Der Mann hatte nämlich gar kein Recht, mich von dem Platz zu verscheuchen! Behinderte müssen sich nicht auf diesen Platz setzen, sondern müssen jeden freien Platz nehmen. Nur dann, und zwar nur, wenn es keinen freien Platz gibt, können sie ihr Recht, einen speziell ausgewiesenen Platz zu bekommen, einfordern. Ich denke zu Deinen Gunsten, dass Du dies alles nicht wusstest. Aber dieser Mann wusste es, denn es steht in dem Bescheid, den er erhielt und auch in seinem Ausweis. Ich weiß dies, weil ich mal Gutachter fürs Versorgungsamt war und dabei auch den Grad der Behinderungen feststellen und dem Amt einen Vorschlag für die Rechte des Antragstellers (spezieller Parkplatz, kostenfreie Gehhilfen etc.) unterbreiten musste.

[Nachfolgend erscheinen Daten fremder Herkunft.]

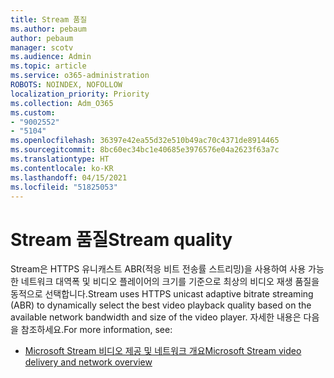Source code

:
 ```yaml
---
title: Stream 품질
ms.author: pebaum
author: pebaum
manager: scotv
ms.audience: Admin
ms.topic: article
ms.service: o365-administration
ROBOTS: NOINDEX, NOFOLLOW
localization_priority: Priority
ms.collection: Adm_O365
ms.custom:
- "9002552"
- "5104"
ms.openlocfilehash: 36397e42ea55d32e510b49ac70c4371de8914465
ms.sourcegitcommit: 8bc60ec34bc1e40685e3976576e04a2623f63a7c
ms.translationtype: HT
ms.contentlocale: ko-KR
ms.lasthandoff: 04/15/2021
ms.locfileid: "51825053"
---
```

# <a name="stream-quality"></a><span data-ttu-id="cfaee-102">Stream 품질</span><span class="sxs-lookup"><span data-stu-id="cfaee-102">Stream quality</span></span>

<span data-ttu-id="cfaee-103">Stream은 HTTPS 유니캐스트 ABR(적응 비트 전송률 스트리밍)을 사용하여 사용 가능한 네트워크 대역폭 및 비디오 플레이어의 크기를 기준으로 최상의 비디오 재생 품질을 동적으로 선택합니다.</span><span class="sxs-lookup"><span data-stu-id="cfaee-103">Stream uses HTTPS unicast adaptive bitrate streaming (ABR) to dynamically select the best video playback quality based on the available network bandwidth and size of the video player.</span></span> <span data-ttu-id="cfaee-104">자세한 내용은 다음을 참조하세요.</span><span class="sxs-lookup"><span data-stu-id="cfaee-104">For more information, see:</span></span>

- [<span data-ttu-id="cfaee-105">Microsoft Stream 비디오 제공 및 네트워크 개요</span><span class="sxs-lookup"><span data-stu-id="cfaee-105">Microsoft Stream video delivery and network overview</span></span>](https://docs.microsoft.com/stream/network-overview)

Also was war vorhin passiert?
Obwohl es freie Plätze gab, nahm er sich ein Recht heraus, das ihm nicht zustand. Dies, obwohl er sah, dass wir uns unterhielten und ein Hund dalag. Er machte also eine ihm nicht zustehende Bevorzugung geltend, nur um seine Macht zu dokumentieren und um uns zu ärgern. Sein Pech war, dass ich sofort erkannte, dass er nicht nur körperlich behindert war, sondern auch tyrannisch gegen fremde Menschen seine Behinderung ausnutzt.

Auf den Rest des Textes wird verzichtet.